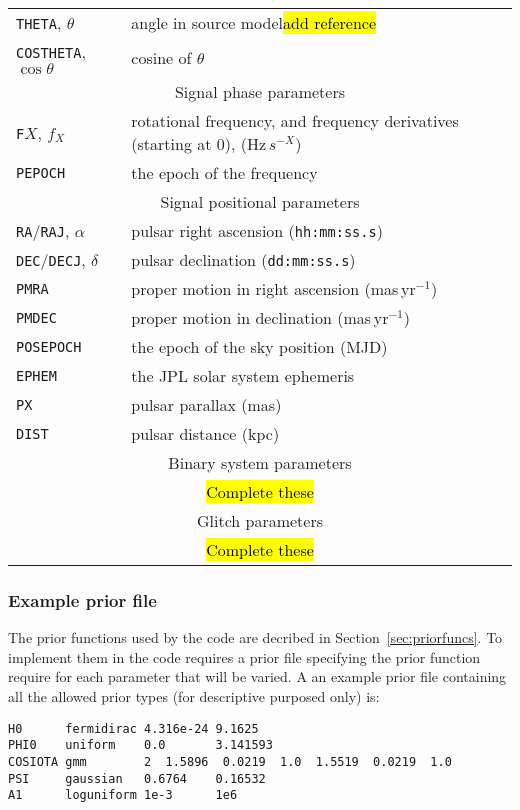 \begin{longtable}{l|l}
{\tt THETA}, $\theta$ & angle in source model\hl{add reference} \\
{\tt COSTHETA}, $\cos{\theta}$ & cosine of $\theta$ \\
\hline
\multicolumn{2}{c}{Signal phase parameters} \\
\hline
{\tt F}$X$, $f_X$ & rotational frequency, and frequency derivatives (starting at 0), (Hz$\,s^{-X}$) \\
{\tt PEPOCH} & the epoch of the frequency \\
\hline
\multicolumn{2}{c}{Signal positional parameters} \\
\hline
{\tt RA}/{\tt RAJ}, $\alpha$ & pulsar right ascension ({\tt hh:mm:ss.s}) \\
{\tt DEC}/{\tt DECJ}, $\delta$ & pulsar declination ({\tt dd:mm:ss.s}) \\
{\tt PMRA} & proper motion in right ascension (mas\,yr$^{-1}$) \\
{\tt PMDEC} & proper motion in declination (mas\,yr$^{-1}$) \\
{\tt POSEPOCH} & the epoch of the sky position (MJD) \\
{\tt EPHEM} & the JPL solar system ephemeris \\
{\tt PX} & pulsar parallax (mas) \\
{\tt DIST} & pulsar distance (kpc) \\
\hline
\multicolumn{2}{c}{Binary system parameters} \\
\hline
\multicolumn{2}{c}{\hl{Complete these}} \\
\hline
\multicolumn{2}{c}{Glitch parameters} \\
\hline
\multicolumn{2}{c}{\hl{Complete these}} \\
\end{longtable}


\subsubsection{Example prior file}

The prior functions used by the code are decribed in Section~\ref{sec:priorfuncs}. To implement them in the code requires a prior
file specifying the prior function require for each parameter that will be varied. A an example prior file containing all the
allowed prior types (for descriptive purposed only) is:
\begin{verbatim}
H0      fermidirac 4.316e-24 9.1625
PHI0    uniform    0.0       3.141593
COSIOTA gmm        2  1.5896  0.0219  1.0  1.5519  0.0219  1.0
PSI     gaussian   0.6764    0.16532
A1      loguniform 1e-3      1e6
\end{verbatim}

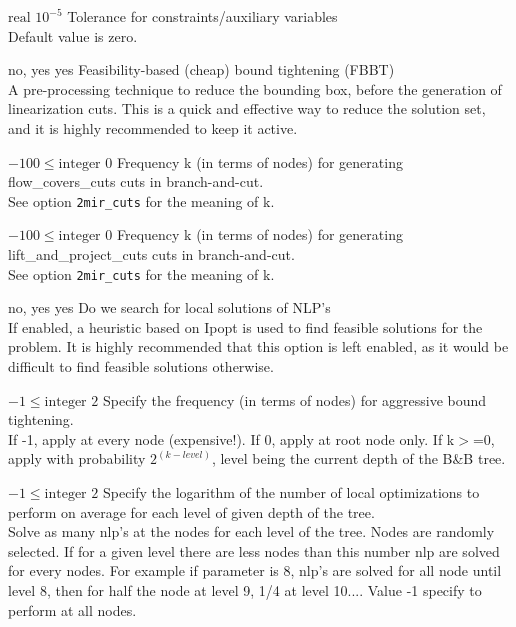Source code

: %
{$\textrm{real}$}%
{$10^{- 5}$}%
{Tolerance for constraints/auxiliary variables\\
Default value is zero.}%
{}

%
{no, yes}%
{yes}%
{Feasibility-based (cheap) bound tightening (FBBT)\\
A pre-processing technique to reduce the bounding box, before the generation of linearization cuts. This is a quick and effective way to reduce the solution set, and it is highly recommended to keep it active.}%
{}

%
{$-100\leq\textrm{integer}$}%
{$0$}%
{Frequency k (in terms of nodes) for generating flow\_covers\_cuts cuts in branch-and-cut.\\
See option \texttt{2mir\_cuts} for the meaning of k.}%
{}

%
{$-100\leq\textrm{integer}$}%
{$0$}%
{Frequency k (in terms of nodes) for generating lift\_and\_project\_cuts cuts in branch-and-cut.\\
See option \texttt{2mir\_cuts} for the meaning of k.}%
{}

%
{no, yes}%
{yes}%
{Do we search for local solutions of NLP's\\
If enabled, a heuristic based on Ipopt is used to find feasible solutions for the problem. It is highly recommended that this option is left enabled, as it would be difficult to find feasible solutions otherwise.}%
{}

%
{$-1\leq\textrm{integer}$}%
{$2$}%
{Specify the frequency (in terms of nodes) for aggressive bound tightening.\\
If -1, apply at every node (expensive!). If 0, apply at root node only. If k$>$=0, apply with probability $2^{(k - level)}$, level being the current depth of the B\&B tree.}%
{}

%
{$-1\leq\textrm{integer}$}%
{$2$}%
{Specify the logarithm of the number of local optimizations to perform on average for each level of given depth of the tree.\\
Solve as many nlp's at the nodes for each level of the tree. Nodes are randomly selected. If for a given level there are less nodes than this number nlp are solved for every nodes. For example if parameter is 8, nlp's are solved for all node until level 8, then for half the node at level 9, 1/4 at level 10.... Value -1 specify to perform at all nodes.}%
{}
------
§ What this task involves
Leave out the pictures and output the rest of the material exactly as written.

§ Task output
 \begin{longtable}{l|l}
{\tt THETA}, $\theta$ & angle in source model\hl{add reference} \\
{\tt COSTHETA}, $\cos{\theta}$ & cosine of $\theta$ \\
\hline
\multicolumn{2}{c}{Signal phase parameters} \\
\hline
{\tt F}$X$, $f_X$ & rotational frequency, and frequency derivatives (starting at 0), (Hz$\,s^{-X}$) \\
{\tt PEPOCH} & the epoch of the frequency \\
\hline
\multicolumn{2}{c}{Signal positional parameters} \\
\hline
{\tt RA}/{\tt RAJ}, $\alpha$ & pulsar right ascension ({\tt hh:mm:ss.s}) \\
{\tt DEC}/{\tt DECJ}, $\delta$ & pulsar declination ({\tt dd:mm:ss.s}) \\
{\tt PMRA} & proper motion in right ascension (mas\,yr$^{-1}$) \\
{\tt PMDEC} & proper motion in declination (mas\,yr$^{-1}$) \\
{\tt POSEPOCH} & the epoch of the sky position (MJD) \\
{\tt EPHEM} & the JPL solar system ephemeris \\
{\tt PX} & pulsar parallax (mas) \\
{\tt DIST} & pulsar distance (kpc) \\
\hline
\multicolumn{2}{c}{Binary system parameters} \\
\hline
\multicolumn{2}{c}{\hl{Complete these}} \\
\hline
\multicolumn{2}{c}{Glitch parameters} \\
\hline
\multicolumn{2}{c}{\hl{Complete these}} \\
\end{longtable}


\subsubsection{Example prior file}

The prior functions used by the code are decribed in Section~\ref{sec:priorfuncs}. To implement them in the code requires a prior
file specifying the prior function require for each parameter that will be varied. A an example prior file containing all the
allowed prior types (for descriptive purposed only) is:
\begin{verbatim}
H0      fermidirac 4.316e-24 9.1625
PHI0    uniform    0.0       3.141593
COSIOTA gmm        2  1.5896  0.0219  1.0  1.5519  0.0219  1.0
PSI     gaussian   0.6764    0.16532
A1      loguniform 1e-3      1e6
\end{verbatim}

Source code

: %
{$\textrm{real}$}%
{$10^{- 5}$}%
{Tolerance for constraints/auxiliary variables\\
Default value is zero.}%
{}

%
{no, yes}%
{yes}%
{Feasibility-based (cheap) bound tightening (FBBT)\\
A pre-processing technique to reduce the bounding box, before the generation of linearization cuts. This is a quick and effective way to reduce the solution set, and it is highly recommended to keep it active.}%
{}

%
{$-100\leq\textrm{integer}$}%
{$0$}%
{Frequency k (in terms of nodes) for generating flow\_covers\_cuts cuts in branch-and-cut.\\
See option \texttt{2mir\_cuts} for the meaning of k.}%
{}

%
{$-100\leq\textrm{integer}$}%
{$0$}%
{Frequency k (in terms of nodes) for generating lift\_and\_project\_cuts cuts in branch-and-cut.\\
See option \texttt{2mir\_cuts} for the meaning of k.}%
{}

%
{no, yes}%
{yes}%
{Do we search for local solutions of NLP's\\
If enabled, a heuristic based on Ipopt is used to find feasible solutions for the problem. It is highly recommended that this option is left enabled, as it would be difficult to find feasible solutions otherwise.}%
{}

%
{$-1\leq\textrm{integer}$}%
{$2$}%
{Specify the frequency (in terms of nodes) for aggressive bound tightening.\\
If -1, apply at every node (expensive!). If 0, apply at root node only. If k$>$=0, apply with probability $2^{(k - level)}$, level being the current depth of the B\&B tree.}%
{}

%
{$-1\leq\textrm{integer}$}%
{$2$}%
{Specify the logarithm of the number of local optimizations to perform on average for each level of given depth of the tree.\\
Solve as many nlp's at the nodes for each level of the tree. Nodes are randomly selected. If for a given level there are less nodes than this number nlp are solved for every nodes. For example if parameter is 8, nlp's are solved for all node until level 8, then for half the node at level 9, 1/4 at level 10.... Value -1 specify to perform at all nodes.}%
{}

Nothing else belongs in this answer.